Discussion in 'Wall St. News' started by ASusilovic, May 26, 2010.

  1. May 26 (Bloomberg) -- Jerome Kerviel, who goes on trial next month over his role in Societe Generale SA’s 4.9 billion- euro ($6 billion) trading loss, said his superiors “helped” him make the futures bets at the center of the case.

    “I’m innocent,” Kerviel, 33, said in a Bloomberg Television interview yesterday outside his lawyer’s Paris office. “I want to prove to everybody that my superiors knew what I was doing and helped me to do it, to make more money for the bank.”

    Societe Generale, France’s second-largest bank by market value, disclosed the loss in January 2008, saying it occurred after unwinding unauthorized positions taken by a lone employee. While Kerviel has previously said the bank knew about the trades, he now explicitly says his supervisors helped him.

    “The more money you get for the bank,” Kerviel said in the interview two weeks before the trial is scheduled to start in Paris. “The more the bank asks you for. My only objective was to make money for the bank.”

    Kerviel is charged with abuse of trust, falsifying documents and hacking into bank computers. He faces as many as five years in prison if found guilty at the trial that starts June 8.

    Waiting for Kerviel

    Jean Veil, a lawyer for Societe Generale, said in a telephone interview that he is “waiting for Mr. Kerviel to prove” that his superiors aided him in his bets.

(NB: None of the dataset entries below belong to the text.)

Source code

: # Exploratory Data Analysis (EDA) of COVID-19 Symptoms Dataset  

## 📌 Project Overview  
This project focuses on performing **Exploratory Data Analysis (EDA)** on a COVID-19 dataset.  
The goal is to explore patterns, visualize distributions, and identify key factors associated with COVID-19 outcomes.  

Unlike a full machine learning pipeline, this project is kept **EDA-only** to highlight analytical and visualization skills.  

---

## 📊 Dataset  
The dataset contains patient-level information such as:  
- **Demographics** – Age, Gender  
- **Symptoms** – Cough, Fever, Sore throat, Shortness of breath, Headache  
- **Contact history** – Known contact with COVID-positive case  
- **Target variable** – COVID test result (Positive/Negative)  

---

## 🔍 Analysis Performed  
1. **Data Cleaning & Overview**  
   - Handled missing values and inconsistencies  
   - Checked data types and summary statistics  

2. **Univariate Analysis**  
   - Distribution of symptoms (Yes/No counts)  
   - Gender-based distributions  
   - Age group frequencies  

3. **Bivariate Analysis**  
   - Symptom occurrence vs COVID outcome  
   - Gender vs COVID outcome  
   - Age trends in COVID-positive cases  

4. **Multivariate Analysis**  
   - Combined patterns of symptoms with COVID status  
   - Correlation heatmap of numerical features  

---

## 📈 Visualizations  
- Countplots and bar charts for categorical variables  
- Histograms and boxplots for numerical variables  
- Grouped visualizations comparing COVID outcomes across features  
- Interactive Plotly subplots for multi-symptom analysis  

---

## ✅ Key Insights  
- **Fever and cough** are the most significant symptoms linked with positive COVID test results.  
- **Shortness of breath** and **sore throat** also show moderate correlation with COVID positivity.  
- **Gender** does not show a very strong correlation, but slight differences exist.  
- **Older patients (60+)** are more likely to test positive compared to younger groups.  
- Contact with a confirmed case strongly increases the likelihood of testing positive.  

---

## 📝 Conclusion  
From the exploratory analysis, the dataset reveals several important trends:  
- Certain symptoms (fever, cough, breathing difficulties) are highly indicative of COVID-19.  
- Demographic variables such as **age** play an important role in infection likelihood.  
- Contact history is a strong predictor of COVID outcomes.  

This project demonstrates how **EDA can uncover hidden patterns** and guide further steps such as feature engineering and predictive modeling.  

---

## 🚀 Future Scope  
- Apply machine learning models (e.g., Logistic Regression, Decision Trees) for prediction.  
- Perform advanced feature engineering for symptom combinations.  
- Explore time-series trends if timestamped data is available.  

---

    Paris-based Societe Generale will ask the court to make Kerviel pay it 4.9 billion euros as “reparation for the financial cost of unwinding the fraudulent operations, as well as the cost of the recapitalization,” Veil said.

    The June trial will bring the banking sector and the trading culture under the judges’ scrutiny, as well as the question of his own guilt, Kerviel said.

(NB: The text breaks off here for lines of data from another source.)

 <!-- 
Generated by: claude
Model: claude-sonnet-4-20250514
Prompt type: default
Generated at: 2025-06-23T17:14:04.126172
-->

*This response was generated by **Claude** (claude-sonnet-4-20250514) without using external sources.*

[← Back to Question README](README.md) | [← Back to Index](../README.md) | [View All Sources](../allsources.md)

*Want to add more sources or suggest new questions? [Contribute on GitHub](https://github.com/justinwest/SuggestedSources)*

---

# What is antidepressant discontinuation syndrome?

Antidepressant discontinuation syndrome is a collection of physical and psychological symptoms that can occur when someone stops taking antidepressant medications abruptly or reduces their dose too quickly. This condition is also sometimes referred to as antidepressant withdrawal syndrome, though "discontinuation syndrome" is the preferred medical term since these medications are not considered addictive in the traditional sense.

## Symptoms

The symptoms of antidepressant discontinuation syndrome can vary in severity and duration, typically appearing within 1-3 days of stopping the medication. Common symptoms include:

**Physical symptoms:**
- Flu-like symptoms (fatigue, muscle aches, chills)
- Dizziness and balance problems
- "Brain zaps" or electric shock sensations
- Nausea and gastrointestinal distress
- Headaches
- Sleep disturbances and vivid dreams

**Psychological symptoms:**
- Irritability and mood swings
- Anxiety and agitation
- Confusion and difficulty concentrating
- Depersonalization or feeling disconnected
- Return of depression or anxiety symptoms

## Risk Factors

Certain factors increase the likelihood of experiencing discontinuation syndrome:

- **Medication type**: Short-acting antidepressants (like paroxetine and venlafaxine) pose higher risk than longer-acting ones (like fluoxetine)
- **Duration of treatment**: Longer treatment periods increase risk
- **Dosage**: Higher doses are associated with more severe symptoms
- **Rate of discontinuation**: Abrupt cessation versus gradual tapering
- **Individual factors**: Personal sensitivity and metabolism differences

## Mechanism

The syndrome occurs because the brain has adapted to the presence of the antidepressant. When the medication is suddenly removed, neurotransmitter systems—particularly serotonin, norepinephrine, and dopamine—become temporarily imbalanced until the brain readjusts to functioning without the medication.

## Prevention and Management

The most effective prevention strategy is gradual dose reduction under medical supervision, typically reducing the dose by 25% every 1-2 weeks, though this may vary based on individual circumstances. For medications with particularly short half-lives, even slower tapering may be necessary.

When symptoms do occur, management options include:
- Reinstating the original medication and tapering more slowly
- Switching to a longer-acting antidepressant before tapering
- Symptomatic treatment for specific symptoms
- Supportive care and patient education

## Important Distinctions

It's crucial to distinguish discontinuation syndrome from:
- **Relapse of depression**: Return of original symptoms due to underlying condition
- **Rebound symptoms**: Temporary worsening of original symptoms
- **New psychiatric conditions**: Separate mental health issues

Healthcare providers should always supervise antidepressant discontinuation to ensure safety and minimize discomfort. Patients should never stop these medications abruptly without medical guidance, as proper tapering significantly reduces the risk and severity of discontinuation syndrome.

    “My first goal is to defend myself and to prove” that the bank hierarchy knew of his activities, said Kerviel, wearing blue jeans, a black v-necked shirt, and gray pinstriped jacket on a sunny day with temperatures of 86 degrees Fahrenheit (30 degrees Celsius). “I hope perhaps one of the upsides of the trial will be to expose the practices” of traders.

    Kerviel worked on Societe Generale’s Delta One trading desk, specializing in European stock market index futures. His job was to arbitrage small price differences between contracts, not to take bets on the markets’ direction. His positions, mostly on Germany’s DAX Index and the pan-European Euro Stoxx 50, had losses of 1.4 billion euros when Societe Generale discovered the fraud. The bank said it lost an additional 3.5 billion euros liquidating the stakes as European markets fell.

    http://www.bloomberg.com/apps/news?pid=20601109&sid=aL1HPGZr_TyY&pos=11

    Kerviel, you lousy lyer. 30 years in prison is not enough for you !:mad: :mad: :mad:
     
  2. As long as a firm keeps getting bailed out by their governments, I doubt they'd be using any "risk controls"
     
  3. TraDaToR

    TraDaToR

    I would love to see him sentenced to pay some enormous amount to socgen, because that's all he deserves, more than prison. Perhaps not 4.9 B but 100 mil would be fair.

    Then he would have to do a lot of interviews and write a lot of books like he does right now to offset that.
     
  4. subban

    subban

    They are not going to find anything tangible on his superiors. All Risk managers do this. They put one thing in email that shows they are trying to control risk and they say another thing on the trading floor. that gives them plausible deniability. Sorry, Kerviel you are the patsy and you are the one that is going to be screwed in prison, literally and figurativly.